- **WORK ITEM**
Going line by line through the records below, count those with the word "which" and give only the count.
*** DATA SECTION ***
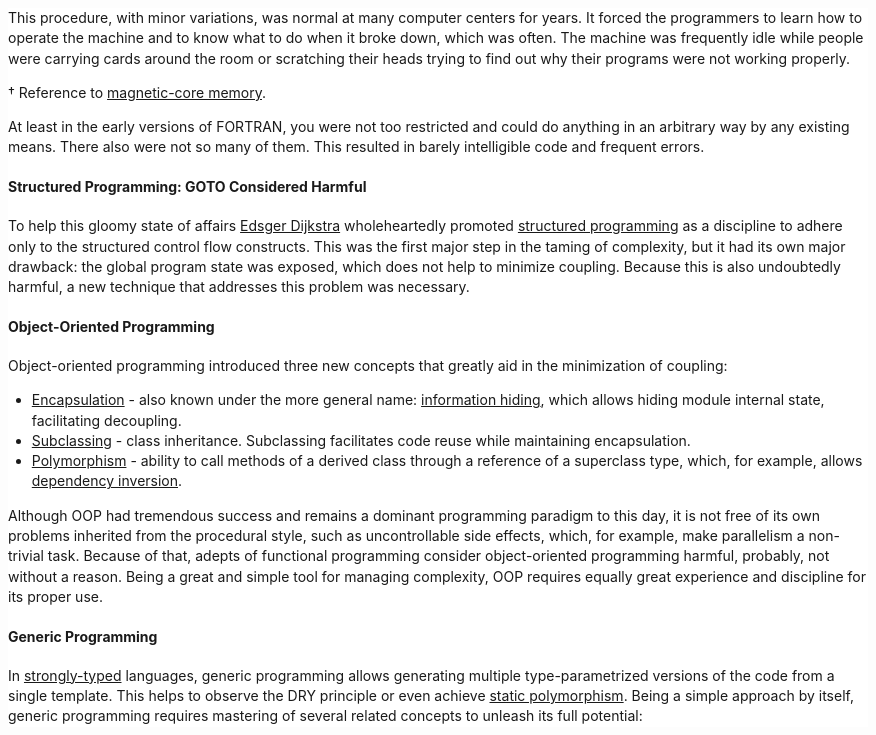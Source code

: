 <p>This procedure, with minor variations, was normal at many computer centers for years. It forced the programmers to learn
how to operate the machine and to know what to do when it broke down, which was often. The machine was frequently idle
while people were carrying cards around the room or scratching their heads trying to find out why their programs were
not working properly.</p>

</blockquote>

† Reference to [magnetic-core memory](https://en.wikipedia.org/wiki/Magnetic-core_memory).

At least in the early versions of FORTRAN, you were not too restricted and could do anything in 
an arbitrary way by any existing means. There also were not so many of them.
This resulted in barely intelligible code and frequent errors.

#### Structured Programming: GOTO Considered Harmful

To help this gloomy state of affairs [Edsger
Dijkstra](https://en.wikipedia.org/wiki/Edsger_W._Dijkstra) wholeheartedly promoted [structured
programming](https://en.wikipedia.org/wiki/Structured_programming) as a
discipline to adhere only to the structured control flow constructs. This was
the first major step in the taming of complexity, but it had its own major
drawback: the global program state was exposed, which does not help to minimize
coupling. Because this is also undoubtedly harmful, a new technique that addresses
this problem was necessary.

#### Object-Oriented Programming

Object-oriented programming introduced three new concepts that greatly aid in the minimization 
of coupling:

* [Encapsulation](https://en.wikipedia.org/wiki/Encapsulation_(computer_programming)) -
  also known under the more general name: [information
  hiding](https://en.wikipedia.org/wiki/Information_hiding), which allows hiding
  module internal state, facilitating decoupling. 
* [Subclassing](https://en.wikipedia.org/wiki/Inheritance_(object-oriented_programming)) -
  class inheritance. Subclassing facilitates code reuse while maintaining
  encapsulation. 
* [Polymorphism](https://en.wikipedia.org/wiki/Polymorphism_(computer_science)) -
  ability to call methods of a derived class through a reference of a superclass
  type, which, for example, allows [dependency
  inversion](https://en.wikipedia.org/wiki/Dependency_inversion_principle).

Although OOP had tremendous success and remains a dominant programming paradigm
to this day, it is not free of its own problems inherited from the procedural
style, such as uncontrollable side effects, which, for example, make parallelism
a non-trivial task. Because of that, adepts of functional programming consider
object-oriented programming harmful, probably, not without a reason. Being a
great and simple tool for managing complexity, OOP requires equally great
experience and discipline for its proper use.

#### Generic Programming

In [strongly-typed](https://en.wikipedia.org/wiki/Strong_and_weak_typing)
languages, generic programming allows generating multiple type-parametrized
versions of the code from a single template. This helps to observe the DRY
principle or even achieve [static polymorphism](https://en.wikipedia.org/wiki/Curiously_recurring_template_pattern). 
Being a simple approach by itself, generic programming requires
mastering of several related concepts to unleash its full potential:
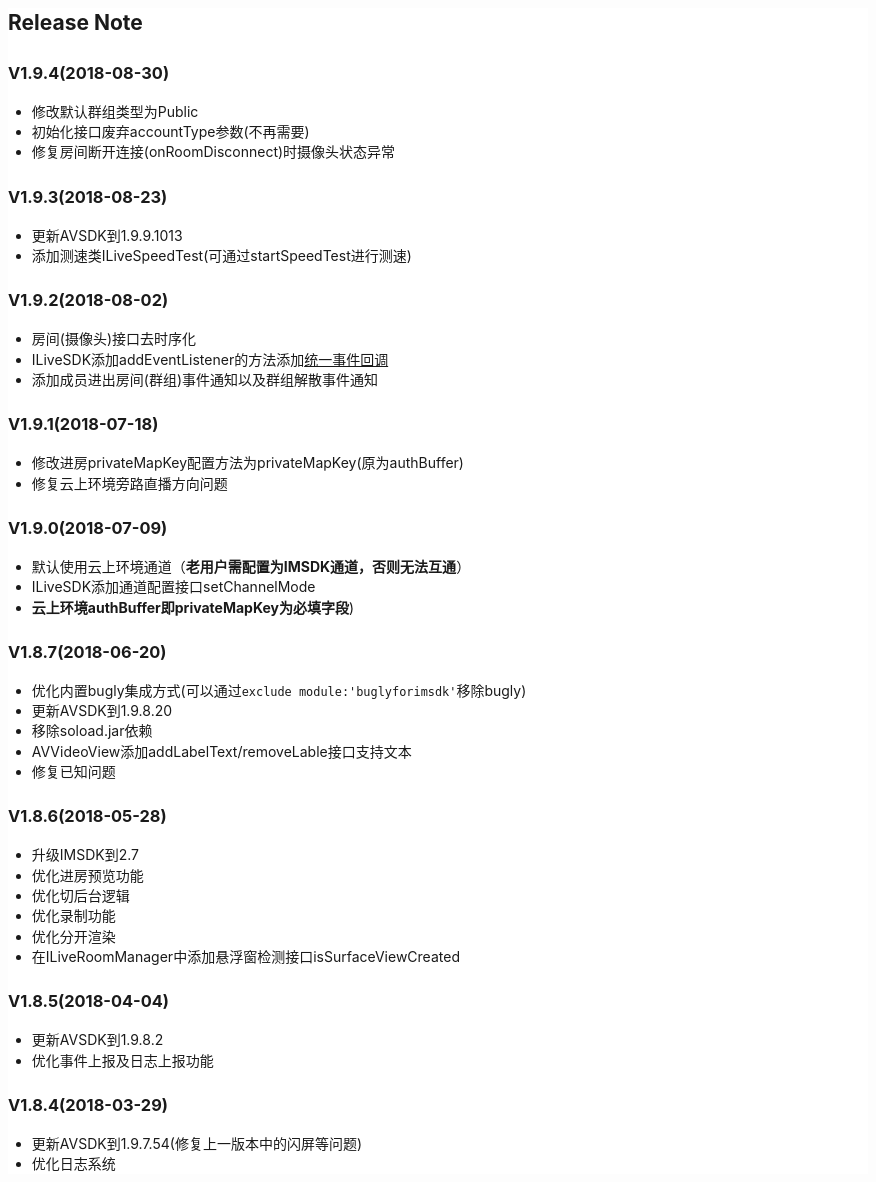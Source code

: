 ## Release Note

### V1.9.4(2018-08-30)
 - 修改默认群组类型为Public
 - 初始化接口废弃accountType参数(不再需要)
 - 修复房间断开连接(onRoomDisconnect)时摄像头状态异常

### V1.9.3(2018-08-23)
 - 更新AVSDK到1.9.9.1013
 - 添加测速类ILiveSpeedTest(可通过startSpeedTest进行测速)

### V1.9.2(2018-08-02)
 - 房间(摄像头)接口去时序化
 - ILiveSDK添加addEventListener的方法添加[统一事件回调](EventListener.md)
 - 添加成员进出房间(群组)事件通知以及群组解散事件通知

### V1.9.1(2018-07-18)
 - 修改进房privateMapKey配置方法为privateMapKey(原为authBuffer)
 - 修复云上环境旁路直播方向问题

### V1.9.0(2018-07-09)
 - 默认使用云上环境通道（**老用户需配置为IMSDK通道，否则无法互通**）
 - ILiveSDK添加通道配置接口setChannelMode
 - **云上环境authBuffer即privateMapKey为必填字段**)

### V1.8.7(2018-06-20)
- 优化内置bugly集成方式(可以通过```exclude module:'buglyforimsdk'```移除bugly)
- 更新AVSDK到1.9.8.20
- 移除soload.jar依赖
- AVVideoView添加addLabelText/removeLable接口支持文本
- 修复已知问题

### V1.8.6(2018-05-28)
 - 升级IMSDK到2.7
 - 优化进房预览功能
 - 优化切后台逻辑
 - 优化录制功能
 - 优化分开渲染
 - 在ILiveRoomManager中添加悬浮窗检测接口isSurfaceViewCreated

### V1.8.5(2018-04-04)
 - 更新AVSDK到1.9.8.2
 - 优化事件上报及日志上报功能

### V1.8.4(2018-03-29)
 - 更新AVSDK到1.9.7.54(修复上一版本中的闪屏等问题)
 - 优化日志系统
*** End of DATA SECTION ***
- **WRITTEN SOLUTION**
5